*** Dataset records Section Begins ***
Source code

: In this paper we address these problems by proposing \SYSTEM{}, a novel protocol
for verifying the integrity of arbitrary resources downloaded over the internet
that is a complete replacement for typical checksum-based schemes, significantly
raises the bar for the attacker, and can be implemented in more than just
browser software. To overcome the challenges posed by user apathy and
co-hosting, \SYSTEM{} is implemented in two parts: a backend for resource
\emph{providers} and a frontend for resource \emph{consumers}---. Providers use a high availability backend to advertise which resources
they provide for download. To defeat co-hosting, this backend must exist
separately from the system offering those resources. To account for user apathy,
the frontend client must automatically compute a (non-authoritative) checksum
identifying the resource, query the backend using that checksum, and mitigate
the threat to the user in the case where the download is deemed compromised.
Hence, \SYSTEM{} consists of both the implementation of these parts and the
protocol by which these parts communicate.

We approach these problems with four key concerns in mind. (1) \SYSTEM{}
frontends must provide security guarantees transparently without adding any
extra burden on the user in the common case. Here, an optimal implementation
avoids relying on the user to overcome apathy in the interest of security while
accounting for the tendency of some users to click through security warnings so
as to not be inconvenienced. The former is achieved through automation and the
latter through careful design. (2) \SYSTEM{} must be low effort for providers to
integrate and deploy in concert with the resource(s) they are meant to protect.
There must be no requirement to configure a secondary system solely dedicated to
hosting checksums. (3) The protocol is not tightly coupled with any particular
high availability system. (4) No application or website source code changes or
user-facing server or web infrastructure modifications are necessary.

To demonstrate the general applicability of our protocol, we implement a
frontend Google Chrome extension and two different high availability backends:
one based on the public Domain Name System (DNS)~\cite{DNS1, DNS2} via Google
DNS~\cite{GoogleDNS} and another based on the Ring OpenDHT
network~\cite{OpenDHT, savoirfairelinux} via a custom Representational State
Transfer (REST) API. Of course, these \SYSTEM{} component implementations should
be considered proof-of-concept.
*** Dataset records Section Ends ***
Assigned task: Could you reproduce the data above exactly as given?

Task answer:
Source code

: In this paper we address these problems by proposing \SYSTEM{}, a novel protocol
for verifying the integrity of arbitrary resources downloaded over the internet
that is a complete replacement for typical checksum-based schemes, significantly
raises the bar for the attacker, and can be implemented in more than just
browser software. To overcome the challenges posed by user apathy and
co-hosting, \SYSTEM{} is implemented in two parts: a backend for resource
\emph{providers} and a frontend for resource \emph{consumers}---. Providers use a high availability backend to advertise which resources
they provide for download. To defeat co-hosting, this backend must exist
separately from the system offering those resources. To account for user apathy,
the frontend client must automatically compute a (non-authoritative) checksum
identifying the resource, query the backend using that checksum, and mitigate
the threat to the user in the case where the download is deemed compromised.
Hence, \SYSTEM{} consists of both the implementation of these parts and the
protocol by which these parts communicate.

We approach these problems with four key concerns in mind. (1) \SYSTEM{}
frontends must provide security guarantees transparently without adding any
extra burden on the user in the common case. Here, an optimal implementation
avoids relying on the user to overcome apathy in the interest of security while
accounting for the tendency of some users to click through security warnings so
as to not be inconvenienced. The former is achieved through automation and the
latter through careful design. (2) \SYSTEM{} must be low effort for providers to
integrate and deploy in concert with the resource(s) they are meant to protect.
There must be no requirement to configure a secondary system solely dedicated to
hosting checksums. (3) The protocol is not tightly coupled with any particular
high availability system. (4) No application or website source code changes or
user-facing server or web infrastructure modifications are necessary.

To demonstrate the general applicability of our protocol, we implement a
frontend Google Chrome extension and two different high availability backends:
one based on the public Domain Name System (DNS)~\cite{DNS1, DNS2} via Google
DNS~\cite{GoogleDNS} and another based on the Ring OpenDHT
network~\cite{OpenDHT, savoirfairelinux} via a custom Representational State
Transfer (REST) API. Of course, these \SYSTEM{} component implementations should
be considered proof-of-concept.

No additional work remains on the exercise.